Items listed in a dataset:
------------------------------------------------------------------------

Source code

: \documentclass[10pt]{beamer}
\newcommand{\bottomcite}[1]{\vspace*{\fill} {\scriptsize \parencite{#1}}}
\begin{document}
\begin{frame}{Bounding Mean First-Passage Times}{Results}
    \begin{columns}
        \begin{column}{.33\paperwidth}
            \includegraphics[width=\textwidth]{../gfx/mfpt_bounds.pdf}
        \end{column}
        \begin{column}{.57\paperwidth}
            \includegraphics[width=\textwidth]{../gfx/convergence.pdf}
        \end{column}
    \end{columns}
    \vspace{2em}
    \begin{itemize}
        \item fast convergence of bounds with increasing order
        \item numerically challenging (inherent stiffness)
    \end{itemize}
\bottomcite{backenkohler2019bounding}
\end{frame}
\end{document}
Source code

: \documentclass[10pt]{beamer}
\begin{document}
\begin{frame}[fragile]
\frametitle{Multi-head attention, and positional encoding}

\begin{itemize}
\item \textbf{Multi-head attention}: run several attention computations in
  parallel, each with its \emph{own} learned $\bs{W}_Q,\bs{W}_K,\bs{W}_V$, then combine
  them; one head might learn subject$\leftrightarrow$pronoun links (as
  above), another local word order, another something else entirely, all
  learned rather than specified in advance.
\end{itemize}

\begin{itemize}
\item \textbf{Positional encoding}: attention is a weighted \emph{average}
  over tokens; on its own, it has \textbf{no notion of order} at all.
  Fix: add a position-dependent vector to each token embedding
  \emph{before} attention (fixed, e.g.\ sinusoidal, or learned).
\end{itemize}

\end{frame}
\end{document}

------------------------------------------------------------------------

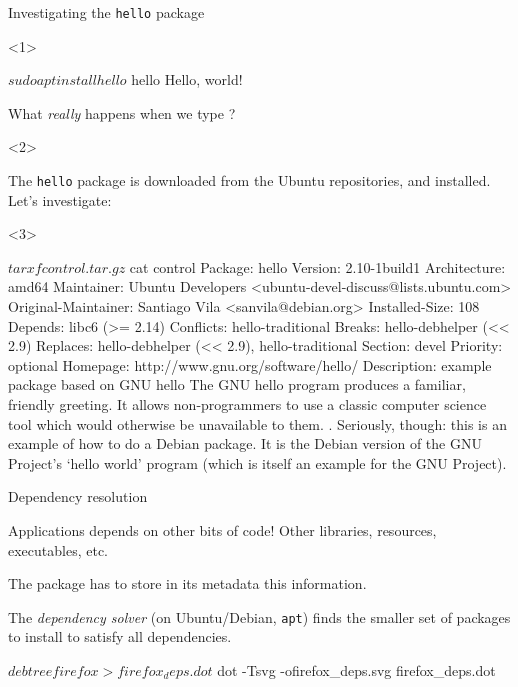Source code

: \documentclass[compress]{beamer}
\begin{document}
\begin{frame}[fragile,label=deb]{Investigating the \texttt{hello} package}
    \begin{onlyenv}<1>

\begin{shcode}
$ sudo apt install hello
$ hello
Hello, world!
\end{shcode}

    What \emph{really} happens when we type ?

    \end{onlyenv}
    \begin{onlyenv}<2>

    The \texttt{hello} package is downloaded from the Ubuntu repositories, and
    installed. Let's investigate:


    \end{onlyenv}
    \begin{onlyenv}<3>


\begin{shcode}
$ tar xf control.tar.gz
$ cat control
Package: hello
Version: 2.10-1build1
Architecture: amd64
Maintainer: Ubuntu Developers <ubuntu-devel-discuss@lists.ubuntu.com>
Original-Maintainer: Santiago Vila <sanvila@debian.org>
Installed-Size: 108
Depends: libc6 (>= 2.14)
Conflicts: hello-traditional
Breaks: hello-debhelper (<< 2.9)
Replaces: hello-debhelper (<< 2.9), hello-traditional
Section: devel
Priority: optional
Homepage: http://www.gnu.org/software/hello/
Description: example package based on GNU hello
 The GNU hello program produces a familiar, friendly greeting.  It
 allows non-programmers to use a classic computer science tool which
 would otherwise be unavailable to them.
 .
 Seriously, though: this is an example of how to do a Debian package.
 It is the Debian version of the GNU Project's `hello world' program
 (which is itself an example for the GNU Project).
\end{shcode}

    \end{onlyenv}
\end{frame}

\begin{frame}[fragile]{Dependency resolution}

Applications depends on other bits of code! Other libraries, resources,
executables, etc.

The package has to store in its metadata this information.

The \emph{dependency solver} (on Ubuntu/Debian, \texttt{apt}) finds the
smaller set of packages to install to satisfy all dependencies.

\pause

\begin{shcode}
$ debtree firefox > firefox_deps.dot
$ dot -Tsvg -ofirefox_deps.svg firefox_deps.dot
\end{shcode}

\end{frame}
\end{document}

------------------------------------------------------------------------

TASK STATEMENT: Copy each line of the records that contains the word "traditional".

OUTPUT FOR THIS TASK:
Conflicts: hello-traditional
Replaces: hello-debhelper (<< 2.9), hello-traditional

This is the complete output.